Rethink Your Risk Before the Storm
Natural disasters can strike anywhere at any time. In fact, the U.S. has experienced significant shifts in the frequency, severity and location of disasters.
Yet according to 2017 NAIC study, consumers aren’t connecting the dots between these shifts and the impact on their home insurance needs. Fewer than 22 percent of homeowners view weather patterns or natural disasters as an important factor when updating their homeowners insurance policy. Missing these links can be costly.
Before a storm hits, consider the following tips to keep your family and home safe:
- Make sure you have bottled water, a first aid kit, flashlights, a battery-powered radio, non-perishable food items, blankets, clothing, prescription drugs, eyeglasses, personal hygiene supplies and a small amount of cash or traveler’s checks.
- For personal safety, identify what storm shelter is available to your family and prepare an evacuation plan. Choose two meeting places: one right outside your home in case of a sudden emergency, such as a fire; and one outside your neighborhood in case you can’t return home.
- Re-evaluate your risk profile at least once a year to ensure your existing homeowners policy provides the protection you and your family needs. Plan to review your policy at the same time each year. Note that floods are not covered by a typical homeowners policy, so you’ll need additional coverage.
- Take steps to mitigate some of the potential damage to your home from natural disasters. Begin with a survey of your home and the area around your home to identify objects like yard debris that could compound damage to your home in high winds or under threat of wildfire. Your state insurance department or state department of emergency management can help you get started on a mitigation plan. Some states may even have programs to help pay for mitigation upgrades for homes in high threat areas.

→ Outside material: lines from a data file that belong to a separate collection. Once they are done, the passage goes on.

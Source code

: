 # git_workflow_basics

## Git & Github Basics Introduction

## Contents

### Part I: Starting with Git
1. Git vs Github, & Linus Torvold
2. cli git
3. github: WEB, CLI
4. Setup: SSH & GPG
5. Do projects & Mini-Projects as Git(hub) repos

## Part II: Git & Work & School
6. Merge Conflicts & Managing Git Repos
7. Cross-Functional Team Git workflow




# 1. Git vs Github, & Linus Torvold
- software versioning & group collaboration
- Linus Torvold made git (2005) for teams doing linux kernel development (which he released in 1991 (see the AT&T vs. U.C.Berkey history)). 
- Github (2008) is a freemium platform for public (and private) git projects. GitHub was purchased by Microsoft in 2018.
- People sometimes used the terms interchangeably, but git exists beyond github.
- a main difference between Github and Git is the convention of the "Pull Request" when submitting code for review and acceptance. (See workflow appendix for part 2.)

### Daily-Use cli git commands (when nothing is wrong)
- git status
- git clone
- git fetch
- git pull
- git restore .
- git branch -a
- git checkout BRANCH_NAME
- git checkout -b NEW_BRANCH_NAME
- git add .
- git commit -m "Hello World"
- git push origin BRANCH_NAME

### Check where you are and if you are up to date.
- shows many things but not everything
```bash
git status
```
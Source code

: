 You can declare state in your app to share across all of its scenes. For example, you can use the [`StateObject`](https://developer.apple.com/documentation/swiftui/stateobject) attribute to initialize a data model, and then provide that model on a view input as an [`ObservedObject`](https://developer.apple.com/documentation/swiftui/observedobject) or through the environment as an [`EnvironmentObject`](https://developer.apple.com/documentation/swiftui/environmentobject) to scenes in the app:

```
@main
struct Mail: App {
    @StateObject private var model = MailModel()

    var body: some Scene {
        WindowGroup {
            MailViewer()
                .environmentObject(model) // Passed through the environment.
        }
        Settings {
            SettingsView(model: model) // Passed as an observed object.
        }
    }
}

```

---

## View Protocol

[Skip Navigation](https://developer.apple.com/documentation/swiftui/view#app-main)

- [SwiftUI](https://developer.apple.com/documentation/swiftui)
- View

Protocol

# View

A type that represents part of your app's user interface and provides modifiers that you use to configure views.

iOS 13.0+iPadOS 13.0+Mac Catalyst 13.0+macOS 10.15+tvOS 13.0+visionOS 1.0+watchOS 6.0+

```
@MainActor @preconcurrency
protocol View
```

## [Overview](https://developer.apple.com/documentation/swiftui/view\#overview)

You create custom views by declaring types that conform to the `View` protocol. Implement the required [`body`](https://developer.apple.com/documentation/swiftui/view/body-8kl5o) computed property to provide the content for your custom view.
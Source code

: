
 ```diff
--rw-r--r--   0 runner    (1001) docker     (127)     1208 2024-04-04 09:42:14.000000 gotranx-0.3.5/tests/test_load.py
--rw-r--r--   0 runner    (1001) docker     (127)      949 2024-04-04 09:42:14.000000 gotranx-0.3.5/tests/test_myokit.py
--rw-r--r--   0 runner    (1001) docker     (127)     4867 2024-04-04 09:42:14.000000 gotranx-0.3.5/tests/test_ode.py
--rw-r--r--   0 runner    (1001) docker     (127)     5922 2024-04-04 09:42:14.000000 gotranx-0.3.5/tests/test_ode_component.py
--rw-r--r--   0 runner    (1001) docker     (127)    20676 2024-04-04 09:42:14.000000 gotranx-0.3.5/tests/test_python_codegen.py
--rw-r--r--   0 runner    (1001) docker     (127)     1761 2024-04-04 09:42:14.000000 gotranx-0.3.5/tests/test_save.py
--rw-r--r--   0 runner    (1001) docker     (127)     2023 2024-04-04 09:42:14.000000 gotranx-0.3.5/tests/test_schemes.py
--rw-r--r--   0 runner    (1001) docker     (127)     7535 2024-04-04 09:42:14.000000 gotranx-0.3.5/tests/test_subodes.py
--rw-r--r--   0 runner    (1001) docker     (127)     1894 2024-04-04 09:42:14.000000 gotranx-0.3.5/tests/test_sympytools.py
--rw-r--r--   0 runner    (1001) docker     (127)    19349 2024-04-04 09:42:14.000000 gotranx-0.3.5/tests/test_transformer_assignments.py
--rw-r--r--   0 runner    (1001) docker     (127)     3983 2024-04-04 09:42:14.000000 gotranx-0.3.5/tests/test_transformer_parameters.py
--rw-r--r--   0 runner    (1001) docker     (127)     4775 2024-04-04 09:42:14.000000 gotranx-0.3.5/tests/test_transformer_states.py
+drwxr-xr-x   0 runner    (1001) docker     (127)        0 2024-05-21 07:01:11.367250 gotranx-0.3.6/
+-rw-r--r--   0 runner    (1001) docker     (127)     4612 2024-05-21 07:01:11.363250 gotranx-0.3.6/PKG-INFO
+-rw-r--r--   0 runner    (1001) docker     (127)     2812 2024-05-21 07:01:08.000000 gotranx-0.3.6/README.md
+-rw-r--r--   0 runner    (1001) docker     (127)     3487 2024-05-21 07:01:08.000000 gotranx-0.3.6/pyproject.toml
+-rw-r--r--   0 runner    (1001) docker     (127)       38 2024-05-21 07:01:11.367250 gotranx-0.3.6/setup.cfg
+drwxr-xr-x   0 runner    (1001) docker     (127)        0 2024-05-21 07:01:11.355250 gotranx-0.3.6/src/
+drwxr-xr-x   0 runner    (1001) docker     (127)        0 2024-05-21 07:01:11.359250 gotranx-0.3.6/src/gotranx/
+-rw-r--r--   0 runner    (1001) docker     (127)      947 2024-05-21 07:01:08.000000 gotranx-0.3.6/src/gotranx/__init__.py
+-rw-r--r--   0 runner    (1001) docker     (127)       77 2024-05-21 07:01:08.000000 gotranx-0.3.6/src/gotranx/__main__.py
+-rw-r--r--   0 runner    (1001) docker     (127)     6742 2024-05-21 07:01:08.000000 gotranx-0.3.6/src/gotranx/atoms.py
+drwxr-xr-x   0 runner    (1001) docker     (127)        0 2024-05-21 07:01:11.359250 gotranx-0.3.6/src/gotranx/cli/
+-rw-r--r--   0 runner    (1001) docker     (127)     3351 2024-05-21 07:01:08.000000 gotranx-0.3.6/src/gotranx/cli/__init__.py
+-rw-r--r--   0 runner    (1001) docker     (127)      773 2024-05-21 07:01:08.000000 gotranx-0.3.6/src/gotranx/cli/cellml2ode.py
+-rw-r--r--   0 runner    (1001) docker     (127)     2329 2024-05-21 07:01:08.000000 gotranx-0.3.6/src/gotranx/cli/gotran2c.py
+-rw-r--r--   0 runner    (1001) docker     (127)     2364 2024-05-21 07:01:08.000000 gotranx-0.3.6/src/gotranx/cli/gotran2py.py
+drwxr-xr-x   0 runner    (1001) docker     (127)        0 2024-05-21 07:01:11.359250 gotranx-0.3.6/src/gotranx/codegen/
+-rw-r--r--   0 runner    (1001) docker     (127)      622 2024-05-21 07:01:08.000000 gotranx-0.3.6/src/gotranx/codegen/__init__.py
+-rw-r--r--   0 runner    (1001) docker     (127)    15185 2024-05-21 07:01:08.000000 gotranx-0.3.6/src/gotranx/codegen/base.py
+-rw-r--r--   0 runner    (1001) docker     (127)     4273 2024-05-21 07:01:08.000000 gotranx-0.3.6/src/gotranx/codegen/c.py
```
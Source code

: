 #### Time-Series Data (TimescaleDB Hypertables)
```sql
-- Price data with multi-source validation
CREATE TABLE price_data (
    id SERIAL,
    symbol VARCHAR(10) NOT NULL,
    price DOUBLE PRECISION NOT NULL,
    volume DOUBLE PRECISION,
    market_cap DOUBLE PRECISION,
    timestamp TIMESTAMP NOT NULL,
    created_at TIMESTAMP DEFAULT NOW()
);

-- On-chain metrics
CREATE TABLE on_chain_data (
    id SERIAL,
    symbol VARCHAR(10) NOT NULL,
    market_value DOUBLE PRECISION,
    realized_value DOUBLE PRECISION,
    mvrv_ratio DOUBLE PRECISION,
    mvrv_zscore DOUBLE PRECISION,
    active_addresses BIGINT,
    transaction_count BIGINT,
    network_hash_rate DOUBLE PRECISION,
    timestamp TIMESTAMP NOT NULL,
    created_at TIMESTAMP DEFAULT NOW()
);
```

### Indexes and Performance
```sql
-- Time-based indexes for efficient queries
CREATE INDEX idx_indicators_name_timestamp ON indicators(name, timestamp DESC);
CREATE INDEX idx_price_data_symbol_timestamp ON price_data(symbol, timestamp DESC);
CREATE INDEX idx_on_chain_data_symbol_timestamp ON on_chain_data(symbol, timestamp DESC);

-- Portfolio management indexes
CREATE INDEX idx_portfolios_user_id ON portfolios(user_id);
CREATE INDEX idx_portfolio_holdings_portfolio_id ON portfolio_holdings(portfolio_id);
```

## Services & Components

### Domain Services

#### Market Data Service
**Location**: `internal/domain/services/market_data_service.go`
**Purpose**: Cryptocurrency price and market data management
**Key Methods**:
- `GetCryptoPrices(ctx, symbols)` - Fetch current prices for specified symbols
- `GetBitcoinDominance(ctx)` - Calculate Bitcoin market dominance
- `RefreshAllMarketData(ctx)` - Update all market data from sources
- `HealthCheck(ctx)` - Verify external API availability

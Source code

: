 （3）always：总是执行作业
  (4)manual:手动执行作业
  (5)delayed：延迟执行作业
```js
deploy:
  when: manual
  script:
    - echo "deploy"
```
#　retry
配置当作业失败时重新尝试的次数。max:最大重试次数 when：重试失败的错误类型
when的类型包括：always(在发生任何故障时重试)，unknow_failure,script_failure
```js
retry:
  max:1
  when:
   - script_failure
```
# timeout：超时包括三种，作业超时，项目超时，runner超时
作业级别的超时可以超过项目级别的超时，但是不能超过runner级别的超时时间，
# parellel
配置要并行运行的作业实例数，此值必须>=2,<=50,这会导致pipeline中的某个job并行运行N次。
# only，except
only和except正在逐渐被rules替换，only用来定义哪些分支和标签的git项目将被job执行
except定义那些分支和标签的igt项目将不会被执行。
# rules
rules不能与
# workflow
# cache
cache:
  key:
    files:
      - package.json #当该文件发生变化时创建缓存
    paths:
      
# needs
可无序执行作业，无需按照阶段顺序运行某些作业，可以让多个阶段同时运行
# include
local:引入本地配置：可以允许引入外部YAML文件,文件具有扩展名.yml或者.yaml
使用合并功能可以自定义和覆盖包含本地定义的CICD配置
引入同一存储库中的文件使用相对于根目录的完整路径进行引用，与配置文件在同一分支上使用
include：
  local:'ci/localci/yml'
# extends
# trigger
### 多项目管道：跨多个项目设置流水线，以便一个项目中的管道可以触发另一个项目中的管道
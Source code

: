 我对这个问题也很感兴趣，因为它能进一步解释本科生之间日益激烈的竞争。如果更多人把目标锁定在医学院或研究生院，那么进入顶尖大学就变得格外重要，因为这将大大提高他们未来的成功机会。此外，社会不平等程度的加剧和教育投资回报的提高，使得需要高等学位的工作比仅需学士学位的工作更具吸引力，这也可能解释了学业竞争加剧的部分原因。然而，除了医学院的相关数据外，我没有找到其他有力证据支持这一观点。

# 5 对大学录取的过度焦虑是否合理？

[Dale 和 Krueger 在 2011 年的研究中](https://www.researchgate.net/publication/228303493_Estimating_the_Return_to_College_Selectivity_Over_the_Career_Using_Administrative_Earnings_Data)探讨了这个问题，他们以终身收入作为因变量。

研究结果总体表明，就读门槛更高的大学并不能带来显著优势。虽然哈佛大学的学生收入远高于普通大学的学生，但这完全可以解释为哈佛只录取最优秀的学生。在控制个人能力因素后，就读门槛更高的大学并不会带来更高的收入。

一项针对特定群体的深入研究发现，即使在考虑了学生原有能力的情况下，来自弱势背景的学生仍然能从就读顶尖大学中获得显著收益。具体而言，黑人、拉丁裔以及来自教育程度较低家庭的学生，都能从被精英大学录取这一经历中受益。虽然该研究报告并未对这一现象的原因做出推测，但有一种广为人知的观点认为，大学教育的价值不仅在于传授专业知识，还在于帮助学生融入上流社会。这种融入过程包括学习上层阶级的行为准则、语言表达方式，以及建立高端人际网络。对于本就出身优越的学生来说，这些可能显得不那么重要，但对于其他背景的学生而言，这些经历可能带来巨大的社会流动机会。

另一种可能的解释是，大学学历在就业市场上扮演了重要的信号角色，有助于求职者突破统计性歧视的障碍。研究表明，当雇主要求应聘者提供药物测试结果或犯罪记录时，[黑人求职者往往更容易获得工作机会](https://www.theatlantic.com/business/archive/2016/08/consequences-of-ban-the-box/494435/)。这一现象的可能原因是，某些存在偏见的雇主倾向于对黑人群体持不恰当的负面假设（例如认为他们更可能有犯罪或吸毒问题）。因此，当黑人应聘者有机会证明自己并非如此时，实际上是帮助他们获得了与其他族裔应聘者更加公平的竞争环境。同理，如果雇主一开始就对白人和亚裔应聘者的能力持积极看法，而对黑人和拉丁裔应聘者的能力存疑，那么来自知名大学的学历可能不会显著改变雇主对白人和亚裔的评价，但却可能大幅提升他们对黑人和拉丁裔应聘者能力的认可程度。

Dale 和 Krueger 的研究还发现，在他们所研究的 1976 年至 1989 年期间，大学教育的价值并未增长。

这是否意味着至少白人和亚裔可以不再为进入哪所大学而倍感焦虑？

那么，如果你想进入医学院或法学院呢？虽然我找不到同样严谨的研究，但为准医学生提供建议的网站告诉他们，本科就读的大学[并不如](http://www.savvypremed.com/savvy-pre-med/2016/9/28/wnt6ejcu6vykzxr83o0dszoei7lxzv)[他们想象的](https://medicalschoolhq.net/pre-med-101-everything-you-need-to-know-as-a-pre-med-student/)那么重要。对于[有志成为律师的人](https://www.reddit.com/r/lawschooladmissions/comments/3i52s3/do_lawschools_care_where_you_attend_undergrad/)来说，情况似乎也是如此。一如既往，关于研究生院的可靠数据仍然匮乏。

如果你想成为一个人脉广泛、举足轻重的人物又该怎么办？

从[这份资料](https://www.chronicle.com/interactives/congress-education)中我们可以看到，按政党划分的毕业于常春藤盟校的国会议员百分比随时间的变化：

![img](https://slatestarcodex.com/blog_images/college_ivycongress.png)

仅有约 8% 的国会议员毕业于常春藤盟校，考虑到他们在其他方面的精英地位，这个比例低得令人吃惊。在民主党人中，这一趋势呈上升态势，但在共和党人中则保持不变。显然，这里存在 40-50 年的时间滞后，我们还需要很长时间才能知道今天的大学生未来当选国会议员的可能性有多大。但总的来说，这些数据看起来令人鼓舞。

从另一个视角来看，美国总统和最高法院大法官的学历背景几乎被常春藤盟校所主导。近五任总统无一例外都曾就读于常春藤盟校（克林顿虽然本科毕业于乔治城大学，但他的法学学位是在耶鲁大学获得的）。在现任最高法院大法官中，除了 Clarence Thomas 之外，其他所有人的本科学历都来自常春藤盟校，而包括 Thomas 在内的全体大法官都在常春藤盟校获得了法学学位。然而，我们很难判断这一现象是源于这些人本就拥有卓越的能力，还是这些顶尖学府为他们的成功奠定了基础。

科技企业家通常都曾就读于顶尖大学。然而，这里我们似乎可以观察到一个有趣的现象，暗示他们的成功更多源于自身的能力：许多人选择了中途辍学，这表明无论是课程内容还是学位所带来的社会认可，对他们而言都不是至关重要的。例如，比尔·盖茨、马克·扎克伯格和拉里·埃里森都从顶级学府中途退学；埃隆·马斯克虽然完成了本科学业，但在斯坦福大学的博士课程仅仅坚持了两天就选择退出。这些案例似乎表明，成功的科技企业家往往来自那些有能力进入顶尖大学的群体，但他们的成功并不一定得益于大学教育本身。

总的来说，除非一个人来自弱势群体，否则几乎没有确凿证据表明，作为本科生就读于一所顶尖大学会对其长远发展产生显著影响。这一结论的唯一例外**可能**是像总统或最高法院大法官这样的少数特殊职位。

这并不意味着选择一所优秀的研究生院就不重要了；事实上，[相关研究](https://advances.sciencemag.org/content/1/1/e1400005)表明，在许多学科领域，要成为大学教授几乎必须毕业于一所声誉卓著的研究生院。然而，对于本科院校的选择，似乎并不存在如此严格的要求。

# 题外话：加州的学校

- If you need to evacuate your home, turn off all utilities and disconnect appliances to reduce the chance of additional damage and electrical shock when utilities are restored.
- Keep a readily available list of 24-hour contact information for your insurance agent and insurance company. Make a list that includes your policy numbers, your insurance company and insurance agent's phone numbers, website addresses and mailing addresses. Also, check to see if the company or your agent has set up an emergency information hotline in case of storm damage. It is a good idea to store this information, and a home inventory, in a waterproof/fireproof safe or a safe deposit box. Also consider sending an electronic copy to someone you trust. If you have to evacuate your home, you want this information to be easily available to you.
- A home inventory can be invaluable when deciding how much insurance your life situation requires to adequately insure your home in the path of a natural disaster. Get more homeowners insurance tips.
- Download the Insure U Disaster Prep Guides to help you determine the best course of action before, during and after specific disaster types. The guides include information and tips for tornadoes, hurricanes, floods, earthquakes and wildfires.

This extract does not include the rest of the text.